The Soufriere Hills Volcano activity has again remained at a high level today (Saturday), with intense rockfalls, pyroclastic flows, hybrid swarms and ash being deposited to the west.
65 rockfalls, 11 long-period events (6 of which triggered rockfalls) and 124 hybrids were recorded. There were no volcano-tectonic earthquakes. The first of the 2 swarms of hybrid earthquakes had 16 events and started at 4:17 pm yesterday (Friday) and lasted about 2 hours. High amplitude tremor and pyroclastic flows occurred for about 2 hours after this. During this time pyroclastic flows in the Gages Valley seemed to cause the glowing seen behind St. George's Hill. At about 1:00 am a small mudflow signal was recorded.

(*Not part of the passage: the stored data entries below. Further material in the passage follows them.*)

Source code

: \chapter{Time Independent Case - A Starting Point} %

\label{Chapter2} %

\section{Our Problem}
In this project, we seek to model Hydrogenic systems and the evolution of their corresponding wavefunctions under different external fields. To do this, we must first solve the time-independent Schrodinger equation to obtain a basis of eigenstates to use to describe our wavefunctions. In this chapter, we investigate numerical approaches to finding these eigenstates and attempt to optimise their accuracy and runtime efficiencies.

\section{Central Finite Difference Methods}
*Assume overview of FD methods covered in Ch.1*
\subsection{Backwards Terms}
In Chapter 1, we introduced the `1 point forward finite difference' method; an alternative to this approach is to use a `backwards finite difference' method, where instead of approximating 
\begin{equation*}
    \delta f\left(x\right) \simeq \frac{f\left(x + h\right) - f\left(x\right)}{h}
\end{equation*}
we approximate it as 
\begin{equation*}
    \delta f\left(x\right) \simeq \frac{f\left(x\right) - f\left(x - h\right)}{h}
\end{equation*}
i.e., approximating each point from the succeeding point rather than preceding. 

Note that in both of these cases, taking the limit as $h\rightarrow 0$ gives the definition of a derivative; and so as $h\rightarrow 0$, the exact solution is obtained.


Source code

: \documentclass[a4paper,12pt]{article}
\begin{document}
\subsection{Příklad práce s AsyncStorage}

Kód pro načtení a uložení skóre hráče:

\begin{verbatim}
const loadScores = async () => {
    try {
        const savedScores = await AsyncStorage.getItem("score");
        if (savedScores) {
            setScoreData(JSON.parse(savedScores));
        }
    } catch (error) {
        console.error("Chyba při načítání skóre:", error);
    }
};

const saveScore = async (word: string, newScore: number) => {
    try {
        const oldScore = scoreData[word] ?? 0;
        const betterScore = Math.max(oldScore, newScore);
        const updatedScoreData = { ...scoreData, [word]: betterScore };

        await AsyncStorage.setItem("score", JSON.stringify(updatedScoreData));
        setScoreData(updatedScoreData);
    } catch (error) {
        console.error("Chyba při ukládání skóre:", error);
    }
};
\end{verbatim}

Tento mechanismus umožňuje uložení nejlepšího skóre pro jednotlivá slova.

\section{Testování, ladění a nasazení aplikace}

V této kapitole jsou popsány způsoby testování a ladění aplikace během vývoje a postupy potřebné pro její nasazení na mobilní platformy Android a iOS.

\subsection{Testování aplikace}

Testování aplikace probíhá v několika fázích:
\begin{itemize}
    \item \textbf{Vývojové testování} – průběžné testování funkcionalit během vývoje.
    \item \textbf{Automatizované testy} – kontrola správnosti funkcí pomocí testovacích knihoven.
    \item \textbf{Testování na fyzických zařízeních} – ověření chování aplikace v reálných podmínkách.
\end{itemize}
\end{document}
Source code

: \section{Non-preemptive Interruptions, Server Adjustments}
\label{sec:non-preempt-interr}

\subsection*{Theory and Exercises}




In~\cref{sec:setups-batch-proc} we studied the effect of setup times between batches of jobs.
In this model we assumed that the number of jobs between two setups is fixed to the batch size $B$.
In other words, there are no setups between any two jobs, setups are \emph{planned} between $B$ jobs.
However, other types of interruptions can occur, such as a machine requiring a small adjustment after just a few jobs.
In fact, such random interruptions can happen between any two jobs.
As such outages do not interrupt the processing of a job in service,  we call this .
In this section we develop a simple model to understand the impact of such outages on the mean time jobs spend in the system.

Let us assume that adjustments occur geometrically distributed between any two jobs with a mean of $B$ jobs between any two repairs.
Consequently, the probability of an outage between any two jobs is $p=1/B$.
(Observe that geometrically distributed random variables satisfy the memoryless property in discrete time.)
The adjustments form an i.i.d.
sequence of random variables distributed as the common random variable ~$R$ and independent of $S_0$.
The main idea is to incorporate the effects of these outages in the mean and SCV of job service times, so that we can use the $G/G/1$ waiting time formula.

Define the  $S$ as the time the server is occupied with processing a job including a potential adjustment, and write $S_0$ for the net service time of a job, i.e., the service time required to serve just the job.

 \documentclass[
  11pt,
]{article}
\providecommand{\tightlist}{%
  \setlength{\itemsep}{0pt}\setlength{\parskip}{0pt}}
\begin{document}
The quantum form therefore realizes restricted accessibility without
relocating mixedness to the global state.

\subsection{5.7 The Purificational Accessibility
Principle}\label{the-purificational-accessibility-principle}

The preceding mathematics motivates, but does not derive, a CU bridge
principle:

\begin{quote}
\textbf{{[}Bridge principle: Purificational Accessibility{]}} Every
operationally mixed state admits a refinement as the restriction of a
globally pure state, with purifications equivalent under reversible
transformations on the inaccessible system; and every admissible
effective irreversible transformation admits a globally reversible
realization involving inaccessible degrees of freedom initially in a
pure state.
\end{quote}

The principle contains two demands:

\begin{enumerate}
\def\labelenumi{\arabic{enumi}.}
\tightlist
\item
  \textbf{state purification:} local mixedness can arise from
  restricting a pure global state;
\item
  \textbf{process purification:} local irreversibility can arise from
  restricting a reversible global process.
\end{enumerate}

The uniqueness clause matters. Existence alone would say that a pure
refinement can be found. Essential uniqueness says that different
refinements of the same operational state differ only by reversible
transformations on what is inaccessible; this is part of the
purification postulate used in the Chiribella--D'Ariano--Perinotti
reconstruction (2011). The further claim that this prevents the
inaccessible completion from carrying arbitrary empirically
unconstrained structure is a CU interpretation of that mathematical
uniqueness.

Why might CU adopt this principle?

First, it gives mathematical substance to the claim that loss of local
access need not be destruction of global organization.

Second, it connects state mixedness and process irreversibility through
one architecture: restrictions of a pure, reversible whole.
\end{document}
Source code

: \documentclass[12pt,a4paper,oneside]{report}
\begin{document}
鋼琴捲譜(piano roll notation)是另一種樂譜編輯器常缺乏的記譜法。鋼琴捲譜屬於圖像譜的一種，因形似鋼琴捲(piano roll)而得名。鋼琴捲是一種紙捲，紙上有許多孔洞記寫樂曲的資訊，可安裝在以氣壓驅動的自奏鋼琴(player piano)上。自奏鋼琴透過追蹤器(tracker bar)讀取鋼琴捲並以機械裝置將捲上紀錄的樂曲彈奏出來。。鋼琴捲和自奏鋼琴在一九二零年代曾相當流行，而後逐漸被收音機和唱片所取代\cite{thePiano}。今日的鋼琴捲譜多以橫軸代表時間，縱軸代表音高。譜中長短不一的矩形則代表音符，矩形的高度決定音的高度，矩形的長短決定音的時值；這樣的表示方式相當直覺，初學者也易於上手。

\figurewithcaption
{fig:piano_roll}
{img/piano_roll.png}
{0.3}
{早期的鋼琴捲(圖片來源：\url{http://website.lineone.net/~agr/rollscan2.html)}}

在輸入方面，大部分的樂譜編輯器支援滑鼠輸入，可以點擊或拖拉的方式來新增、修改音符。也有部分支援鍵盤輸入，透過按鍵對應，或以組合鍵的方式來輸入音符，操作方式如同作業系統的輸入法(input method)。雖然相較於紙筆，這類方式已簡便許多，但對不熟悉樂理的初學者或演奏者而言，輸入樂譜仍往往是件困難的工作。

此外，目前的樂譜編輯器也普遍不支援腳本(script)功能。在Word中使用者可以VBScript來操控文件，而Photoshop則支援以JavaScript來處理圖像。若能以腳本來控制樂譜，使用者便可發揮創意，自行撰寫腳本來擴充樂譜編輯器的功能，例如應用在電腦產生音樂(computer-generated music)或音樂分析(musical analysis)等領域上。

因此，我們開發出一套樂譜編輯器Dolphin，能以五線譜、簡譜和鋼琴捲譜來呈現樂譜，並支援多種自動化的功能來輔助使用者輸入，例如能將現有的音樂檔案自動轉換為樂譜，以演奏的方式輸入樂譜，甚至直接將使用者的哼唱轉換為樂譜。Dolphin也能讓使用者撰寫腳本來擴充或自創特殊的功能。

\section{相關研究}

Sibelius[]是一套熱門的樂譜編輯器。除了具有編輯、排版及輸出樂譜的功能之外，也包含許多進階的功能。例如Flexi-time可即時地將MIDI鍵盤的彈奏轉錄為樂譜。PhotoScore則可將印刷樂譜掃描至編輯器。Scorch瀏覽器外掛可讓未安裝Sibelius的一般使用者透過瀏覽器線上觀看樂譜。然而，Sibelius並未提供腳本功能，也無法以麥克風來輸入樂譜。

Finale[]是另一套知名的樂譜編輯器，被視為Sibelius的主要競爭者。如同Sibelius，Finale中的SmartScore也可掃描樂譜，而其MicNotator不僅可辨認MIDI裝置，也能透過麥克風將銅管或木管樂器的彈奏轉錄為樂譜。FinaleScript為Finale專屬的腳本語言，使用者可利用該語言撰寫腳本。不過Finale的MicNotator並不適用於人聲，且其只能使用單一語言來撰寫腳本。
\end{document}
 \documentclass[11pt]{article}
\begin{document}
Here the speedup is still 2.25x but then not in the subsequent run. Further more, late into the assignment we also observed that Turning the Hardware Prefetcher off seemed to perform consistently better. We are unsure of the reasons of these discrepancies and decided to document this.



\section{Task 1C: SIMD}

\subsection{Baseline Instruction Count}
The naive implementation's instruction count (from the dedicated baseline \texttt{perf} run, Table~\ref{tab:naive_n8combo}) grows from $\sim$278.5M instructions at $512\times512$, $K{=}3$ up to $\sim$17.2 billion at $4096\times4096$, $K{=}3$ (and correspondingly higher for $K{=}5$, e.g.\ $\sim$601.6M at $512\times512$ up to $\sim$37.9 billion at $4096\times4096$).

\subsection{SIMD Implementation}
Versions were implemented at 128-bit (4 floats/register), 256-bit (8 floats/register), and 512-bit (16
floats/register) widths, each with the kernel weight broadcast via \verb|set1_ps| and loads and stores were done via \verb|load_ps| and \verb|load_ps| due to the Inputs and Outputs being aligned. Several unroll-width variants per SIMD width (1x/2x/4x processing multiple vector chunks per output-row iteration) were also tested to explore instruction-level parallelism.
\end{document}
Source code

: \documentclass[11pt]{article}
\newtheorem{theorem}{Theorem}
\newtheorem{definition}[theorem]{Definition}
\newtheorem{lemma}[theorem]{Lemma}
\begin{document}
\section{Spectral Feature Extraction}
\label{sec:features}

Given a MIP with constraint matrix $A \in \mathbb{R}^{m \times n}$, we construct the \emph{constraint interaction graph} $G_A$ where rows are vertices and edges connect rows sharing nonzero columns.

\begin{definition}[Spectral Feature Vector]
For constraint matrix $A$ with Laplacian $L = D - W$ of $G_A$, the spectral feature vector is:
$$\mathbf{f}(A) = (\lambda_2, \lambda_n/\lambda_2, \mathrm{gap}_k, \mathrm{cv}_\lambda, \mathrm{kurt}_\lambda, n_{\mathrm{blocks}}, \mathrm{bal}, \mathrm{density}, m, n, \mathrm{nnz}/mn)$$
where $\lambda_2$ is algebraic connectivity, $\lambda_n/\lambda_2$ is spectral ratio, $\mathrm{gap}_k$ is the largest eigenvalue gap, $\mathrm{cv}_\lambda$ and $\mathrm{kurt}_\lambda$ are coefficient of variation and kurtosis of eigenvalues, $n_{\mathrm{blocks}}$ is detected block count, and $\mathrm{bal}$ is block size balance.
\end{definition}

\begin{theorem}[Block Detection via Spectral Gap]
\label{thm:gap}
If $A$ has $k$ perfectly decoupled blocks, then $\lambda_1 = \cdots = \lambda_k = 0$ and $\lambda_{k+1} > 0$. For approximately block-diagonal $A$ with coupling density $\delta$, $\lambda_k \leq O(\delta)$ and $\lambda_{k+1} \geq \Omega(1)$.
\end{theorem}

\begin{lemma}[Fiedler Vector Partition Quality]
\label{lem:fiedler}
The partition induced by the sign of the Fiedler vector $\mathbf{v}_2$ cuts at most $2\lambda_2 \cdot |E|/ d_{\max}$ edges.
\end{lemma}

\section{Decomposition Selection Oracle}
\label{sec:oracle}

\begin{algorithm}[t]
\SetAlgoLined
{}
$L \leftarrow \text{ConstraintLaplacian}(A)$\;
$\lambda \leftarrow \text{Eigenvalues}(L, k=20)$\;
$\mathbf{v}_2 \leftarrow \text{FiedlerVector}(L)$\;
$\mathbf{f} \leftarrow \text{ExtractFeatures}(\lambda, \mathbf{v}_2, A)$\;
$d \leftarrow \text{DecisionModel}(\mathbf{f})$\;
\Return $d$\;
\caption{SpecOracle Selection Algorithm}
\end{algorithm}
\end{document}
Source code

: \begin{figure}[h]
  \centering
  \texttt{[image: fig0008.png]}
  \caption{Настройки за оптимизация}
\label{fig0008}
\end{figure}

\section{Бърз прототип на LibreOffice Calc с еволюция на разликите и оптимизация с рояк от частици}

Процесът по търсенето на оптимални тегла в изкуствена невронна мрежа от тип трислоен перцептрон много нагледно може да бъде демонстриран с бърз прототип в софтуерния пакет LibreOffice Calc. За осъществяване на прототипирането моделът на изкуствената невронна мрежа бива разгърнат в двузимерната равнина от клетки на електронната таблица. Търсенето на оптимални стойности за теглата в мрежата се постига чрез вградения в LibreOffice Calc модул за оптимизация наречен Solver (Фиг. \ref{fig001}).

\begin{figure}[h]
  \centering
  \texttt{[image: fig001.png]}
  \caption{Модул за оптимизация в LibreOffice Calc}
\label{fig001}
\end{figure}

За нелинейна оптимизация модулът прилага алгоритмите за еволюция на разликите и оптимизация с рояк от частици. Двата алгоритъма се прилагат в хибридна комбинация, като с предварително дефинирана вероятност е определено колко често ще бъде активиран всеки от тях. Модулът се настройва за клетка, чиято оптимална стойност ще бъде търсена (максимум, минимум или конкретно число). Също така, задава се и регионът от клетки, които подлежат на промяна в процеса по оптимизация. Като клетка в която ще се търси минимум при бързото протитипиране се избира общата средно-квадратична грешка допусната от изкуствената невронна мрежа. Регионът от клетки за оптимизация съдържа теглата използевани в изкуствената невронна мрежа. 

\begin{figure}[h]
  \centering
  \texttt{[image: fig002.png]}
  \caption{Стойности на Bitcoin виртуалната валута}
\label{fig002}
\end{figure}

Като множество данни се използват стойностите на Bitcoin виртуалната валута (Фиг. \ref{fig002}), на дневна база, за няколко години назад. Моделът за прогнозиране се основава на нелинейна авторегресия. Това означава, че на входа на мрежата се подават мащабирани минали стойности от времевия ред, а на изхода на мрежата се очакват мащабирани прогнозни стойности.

This emphasises that all the ghauts on all sides of the volcano have the potential of being the site of fresh pyroclastic flows being re-mobilized by heavy rain.
The 2nd hybrid earthquake swarm began at 4:42 am until 10:50 am. This was more intense than earlier in the week and peaked at 9 am when the frequency was about 3 per minute. Continuous moderate tremor continued between events. After a decrease in activity there was a pyroclastic flow at 10:25 over Gages.
The cyclical pattern in the tiltmeter is continuing to follow the earthquake swarms, but large pyroclastic flows could occur without any warning. The activity is similar to that of late June and early July and pyroclastic flows similar to June 25 could occur. The only new deposits are in Gages Valley, they went to just below Gages Lower Soufriere. The small amphitheatre above Galways Wall was viewed and seems to be the result of recent pyroclastic flows. During the observation flight measurements and samples were collected of the pyroclastic flow deposits from the June 25 event. This will help in understanding the mechanisms that produce pyroclastic flows and their formation.
EDM measurements were made today between Waterworks to Lees Yard and Garibaldi Hill to MVO. Results will be reported later in the week.
Gages Valley is filled in and flows and surges will overspill any place in the valley and no one should be in the area. No entry is allowed into the exclusion zone. Residents in the northern or central zones should stay alert and listen to ZJB which will remain on the air all night. Activity may increase without any warning.
Dust masks should be worn where there is still ash. Drivers should drive slowly in ashy areas.
Ms. Costanza Bonadonna of Bristol University arrived for a month long tour of duty to the MVO.